Exercise input START

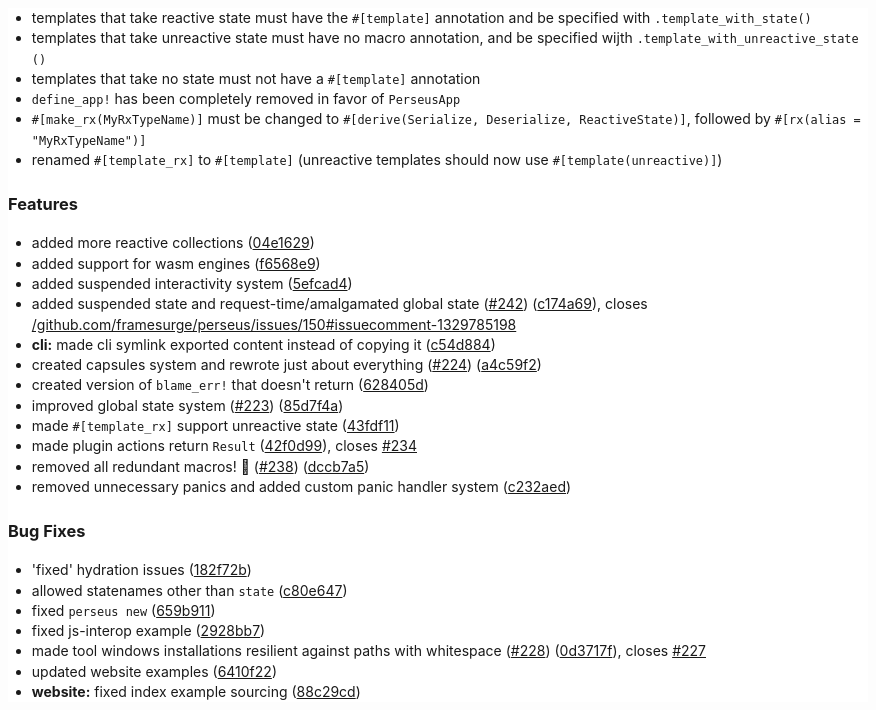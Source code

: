 * templates that take reactive state must have the `#[template]` annotation and be specified with `.template_with_state()`
* templates that take unreactive state must have no macro annotation, and be specified wijth `.template_with_unreactive_state()`
* templates that take no state must not have a `#[template]` annotation
* `define_app!` has been completely removed in favor of `PerseusApp`
* `#[make_rx(MyRxTypeName)]` must be changed to `#[derive(Serialize, Deserialize, ReactiveState)]`, followed by `#[rx(alias = "MyRxTypeName")]`
* renamed `#[template_rx]` to `#[template]` (unreactive
templates should now use `#[template(unreactive)]`)

### Features

* added more reactive collections ([04e1629](https://github.com/framesurge/perseus/commit/04e16290383fdfa445fee088de3ca647718ef103))
* added support for wasm engines ([f6568e9](https://github.com/framesurge/perseus/commit/f6568e9ce11be97390982c69dedcd737b5692eac))
* added suspended interactivity system ([5efcad4](https://github.com/framesurge/perseus/commit/5efcad48d61f599206cb8e93740a0dc196bf9e00))
* added suspended state and request-time/amalgamated global state ([#242](https://github.com/framesurge/perseus/issues/242)) ([c174a69](https://github.com/framesurge/perseus/commit/c174a69a3f66538159d16807cc25b20b610a3a95)), closes [/github.com/framesurge/perseus/issues/150#issuecomment-1329785198](https://github.com/framesurge//github.com/framesurge/perseus/issues/150/issues/issuecomment-1329785198)
* **cli:** made cli symlink exported content instead of copying it ([c54d884](https://github.com/framesurge/perseus/commit/c54d88462e37e68deaafd051989adbe3a765fde7))
* created capsules system and rewrote just about everything ([#224](https://github.com/framesurge/perseus/issues/224)) ([a4c59f2](https://github.com/framesurge/perseus/commit/a4c59f22c572094c13d2840eb17cc2e75a6fd83d))
* created version of `blame_err!` that doesn't return ([628405d](https://github.com/framesurge/perseus/commit/628405dd20c4a033588559dcd25d43d80f5cd9ec))
* improved global state system ([#223](https://github.com/framesurge/perseus/issues/223)) ([85d7f4a](https://github.com/framesurge/perseus/commit/85d7f4a0b57ed5d956ab2571a9d386e9d2c109cd))
* made `#[template_rx]` support unreactive state ([43fdf11](https://github.com/framesurge/perseus/commit/43fdf11485870810afd123bb169d139a4801e3cf))
* made plugin actions return `Result` ([42f0d99](https://github.com/framesurge/perseus/commit/42f0d9937d59c1664c0741f837cc33a7b62b8ff0)), closes [#234](https://github.com/framesurge/perseus/issues/234)
* removed all redundant macros! 🎉 ([#238](https://github.com/framesurge/perseus/issues/238)) ([dccb7a5](https://github.com/framesurge/perseus/commit/dccb7a5be85da4023394c996ddff19b8bd5ac759))
* removed unnecessary panics and added custom panic handler system ([c232aed](https://github.com/framesurge/perseus/commit/c232aed6b70735df108fcdc645eda09fec2b9d3a))


### Bug Fixes

* 'fixed' hydration issues ([182f72b](https://github.com/framesurge/perseus/commit/182f72bcdf39171601411327b94f94d693a6f2f5))
* allowed statenames other than `state` ([c80e647](https://github.com/framesurge/perseus/commit/c80e647db12b07e8508e7d2c0fa4ed38dc3207bf))
* fixed `perseus new` ([659b911](https://github.com/framesurge/perseus/commit/659b911f5dc9eaa8165f4b76a225ce0f312e9dd6))
* fixed js-interop example ([2928bb7](https://github.com/framesurge/perseus/commit/2928bb71637a0ed593604ccb8d22b35030dbd3c5))
* made tool windows installations resilient against paths with whitespace ([#228](https://github.com/framesurge/perseus/issues/228)) ([0d3717f](https://github.com/framesurge/perseus/commit/0d3717fe140a766a4a2b9ca4055f400712b6d645)), closes [#227](https://github.com/framesurge/perseus/issues/227)
* updated website examples ([6410f22](https://github.com/framesurge/perseus/commit/6410f2204909ec304e1ed350bf0450e790241a8e))
* **website:** fixed index example sourcing ([88c29cd](https://github.com/framesurge/perseus/commit/88c29cdae1ceb387a2cd6897bebec20b34f01fd4))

Exercise input END

§ Instructions to follow:
The lines above from the one containing "### Features" through the one containing "added suspended interactivity" are to be set down exactly, and no others.

§ Reply:
### Features

* added more reactive collections ([04e1629](https://github.com/framesurge/perseus/commit/04e16290383fdfa445fee088de3ca647718ef103))
* added support for wasm engines ([f6568e9](https://github.com/framesurge/perseus/commit/f6568e9ce11be97390982c69dedcd737b5692eac))
* added suspended interactivity system ([5efcad4](https://github.com/framesurge/perseus/commit/5efcad48d61f599206cb8e93740a0dc196bf9e00))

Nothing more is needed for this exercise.